We think we know so damn much.

We think we know cause and effect. We think we know basic systems and
human nature and the arc of time, what sort of hellish road we are paving right this minute, all those big colorful maps and arrows and diagrams and missile trajectories on CNN, all the clusters of little green plastic army men pushed around a giant map table by embittered generals.

We think we know what will happen to the collective unconscious, to the soul of the population at large when the scowling GOP war hawks issued the order to rain 3,000 multimillion-dollar warheads down on a bedraggled piss-poor food-starved nation in a single day.

Or when we massacre tens of thousands of soldiers and civilians and lay waste to an entire culture and landscape and history, as a 20-mile-long procession of U.S. troops rumble into Baghdad to kill anything with a turban and an Islamic faith and a dusty 1983 U.S.-Iraq chemical-weapons sales receipt, and call it patriotism.

We think we know all about body counts and nation building, and we think we have some sort of sanctimonious monopoly on the idea of what type of freedom everyone should have, what sort of force-fed democracy
everyone really needs, whose self-righteous angry SUV-driving god has
the right to bitch-slap which self-righteous angry Koran-reading god, and call it Christian largesse.

We don't know anything.

I unplugged recently. I was off the snarling media grid, briefly, strangely, beautifully. It was surreal and amazing and jarring. This is when I realized.

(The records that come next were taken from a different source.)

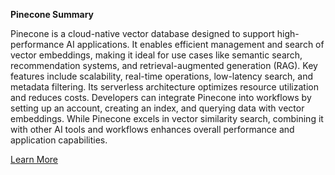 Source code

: **Pinecone Summary**

Pinecone is a cloud-native vector database designed to support high-performance AI applications. It enables efficient management and search of vector embeddings, making it ideal for use cases like semantic search, recommendation systems, and retrieval-augmented generation (RAG). Key features include scalability, real-time operations, low-latency search, and metadata filtering. Its serverless architecture optimizes resource utilization and reduces costs. Developers can integrate Pinecone into workflows by setting up an account, creating an index, and querying data with vector embeddings. While Pinecone excels in vector similarity search, combining it with other AI tools and workflows enhances overall performance and application capabilities.

[Learn More](https://www.pinecone.io) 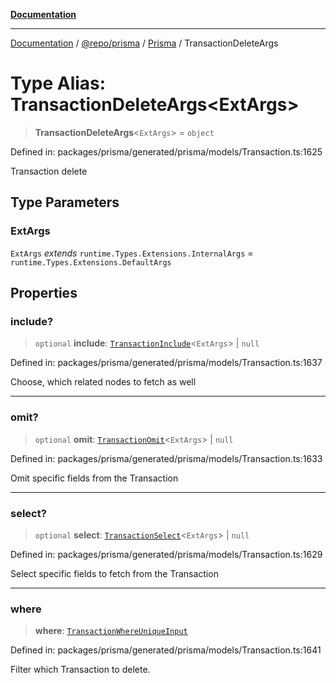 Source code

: [**Documentation**](../../../../../README.md)

***

[Documentation](../../../../../README.md) / [@repo/prisma](../../../README.md) / [Prisma](../README.md) / TransactionDeleteArgs

# Type Alias: TransactionDeleteArgs\<ExtArgs\>

> **TransactionDeleteArgs**\<`ExtArgs`\> = `object`

Defined in: packages/prisma/generated/prisma/models/Transaction.ts:1625

Transaction delete

## Type Parameters

### ExtArgs

`ExtArgs` *extends* `runtime.Types.Extensions.InternalArgs` = `runtime.Types.Extensions.DefaultArgs`

## Properties

### include?

> `optional` **include**: [`TransactionInclude`](TransactionInclude.md)\<`ExtArgs`\> \| `null`

Defined in: packages/prisma/generated/prisma/models/Transaction.ts:1637

Choose, which related nodes to fetch as well

***

### omit?

> `optional` **omit**: [`TransactionOmit`](TransactionOmit.md)\<`ExtArgs`\> \| `null`

Defined in: packages/prisma/generated/prisma/models/Transaction.ts:1633

Omit specific fields from the Transaction

***

### select?

> `optional` **select**: [`TransactionSelect`](TransactionSelect.md)\<`ExtArgs`\> \| `null`

Defined in: packages/prisma/generated/prisma/models/Transaction.ts:1629

Select specific fields to fetch from the Transaction

***

### where

> **where**: [`TransactionWhereUniqueInput`](TransactionWhereUniqueInput.md)

Defined in: packages/prisma/generated/prisma/models/Transaction.ts:1641

Filter which Transaction to delete.
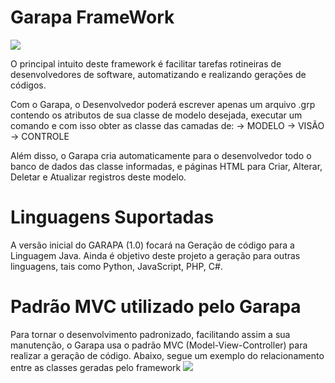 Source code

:# Garapa FrameWork

![](https://uploaddeimagens.com.br/images/001/934/463/full/Logo_garapa.png?1551461090)

O principal intuito deste framework é facilitar tarefas rotineiras de desenvolvedores de software, automatizando e realizando gerações de códigos. 
        
Com o Garapa, o Desenvolvedor poderá escrever apenas um arquivo .grp contendo os atributos de sua classe de modelo desejada, executar um comando e com isso obter as classe das camadas de: 
        -> MODELO
        -> VISÃO
        -> CONTROLE
        
Além disso, o Garapa cria automaticamente para o desenvolvedor todo o banco de dados das classe informadas, e páginas HTML para Criar, Alterar, Deletar e Atualizar registros deste modelo.
        
# Linguagens Suportadas
A versão inicial do GARAPA (1.0) focará na Geração de código para a Linguagem Java. Ainda é objetivo deste projeto a geração para outras linguagens, tais como Python, JavaScript, PHP, C#.

# Padrão MVC utilizado pelo Garapa
Para tornar o desenvolvimento padronizado, facilitando assim a sua manutenção, o Garapa usa o padrão MVC (Model-View-Controller) para realizar a geração de código. Abaixo, segue um exemplo do relacionamento entre as classes geradas pelo framework
![](https://uploaddeimagens.com.br/images/001/954/886/full/68747470733a2f2f692e696d6775722e636f6d2f5065664d7832512e706e67.png?1552399146)



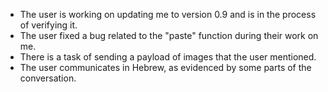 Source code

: - The user is working on updating me to version 0.9 and is in the process of verifying it.
- The user fixed a bug related to the "paste" function during their work on me.
- There is a task of sending a payload of images that the user mentioned.
- The user communicates in Hebrew, as evidenced by some parts of the conversation. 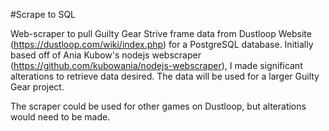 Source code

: #Scrape to SQL

Web-scraper to pull Guilty Gear Strive frame data from Dustloop Website (https://dustloop.com/wiki/index.php) for a PostgreSQL database. Initially based off of Ania Kubow's nodejs webscraper (https://github.com/kubowania/nodejs-webscraper), I made significant alterations to retrieve data desired. The data will be used for a larger Guilty Gear project.

The scraper could be used for other games on Dustloop, but alterations would need to be made. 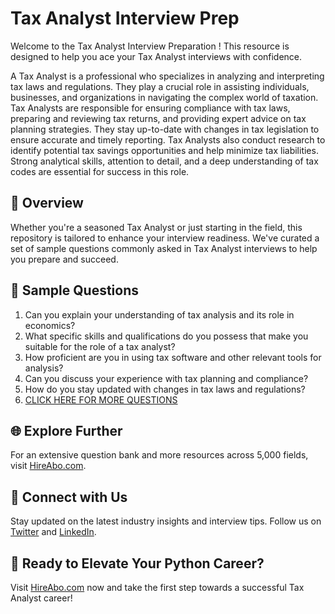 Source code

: # Tax Analyst Interview Prep

Welcome to the Tax Analyst Interview Preparation ! This resource is designed to help you ace your Tax Analyst interviews with confidence.

A Tax Analyst is a professional who specializes in analyzing and interpreting tax laws and regulations. They play a crucial role in assisting individuals, businesses, and organizations in navigating the complex world of taxation. Tax Analysts are responsible for ensuring compliance with tax laws, preparing and reviewing tax returns, and providing expert advice on tax planning strategies. They stay up-to-date with changes in tax legislation to ensure accurate and timely reporting. Tax Analysts also conduct research to identify potential tax savings opportunities and help minimize tax liabilities. Strong analytical skills, attention to detail, and a deep understanding of tax codes are essential for success in this role.

## 🚀 Overview

Whether you're a seasoned Tax Analyst or just starting in the field, this repository is tailored to enhance your interview readiness. We've curated a set of sample questions commonly asked in Tax Analyst interviews to help you prepare and succeed.

## 📝 Sample Questions

1. Can you explain your understanding of tax analysis and its role in economics?
2. What specific skills and qualifications do you possess that make you suitable for the role of a tax analyst?
3. How proficient are you in using tax software and other relevant tools for analysis?
4. Can you discuss your experience with tax planning and compliance?
5. How do you stay updated with changes in tax laws and regulations?
6. [CLICK HERE FOR MORE QUESTIONS](https://hireabo.com/job/7_4_35/Tax%20Analyst)

## 🌐 Explore Further

For an extensive question bank and more resources across 5,000 fields, visit [HireAbo.com](https://www.hireabo.com).

## 📱 Connect with Us

Stay updated on the latest industry insights and interview tips. Follow us on [Twitter](https://twitter.com/hireabo) and [LinkedIn](https://www.linkedin.com/in/hire-abo-3609972a8/).

## 🚀 Ready to Elevate Your Python Career?

Visit [HireAbo.com](https://www.hireabo.com) now and take the first step towards a successful Tax Analyst career!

There I was on vacation just last week, watching the pods, the families, the processions of humpback whales just off the Hawaii coastline, huge 60-ton male escorts and enormous 40-ton females and their 10-ton newborn calves, every day, whale after whale, pod after pod, a glorious and breathtaking thing, like a gift, a reminder, a slap in the face to the warmongering bilious timbre of now, of Shrub's cadre of hissing war hawks, of what we think we know.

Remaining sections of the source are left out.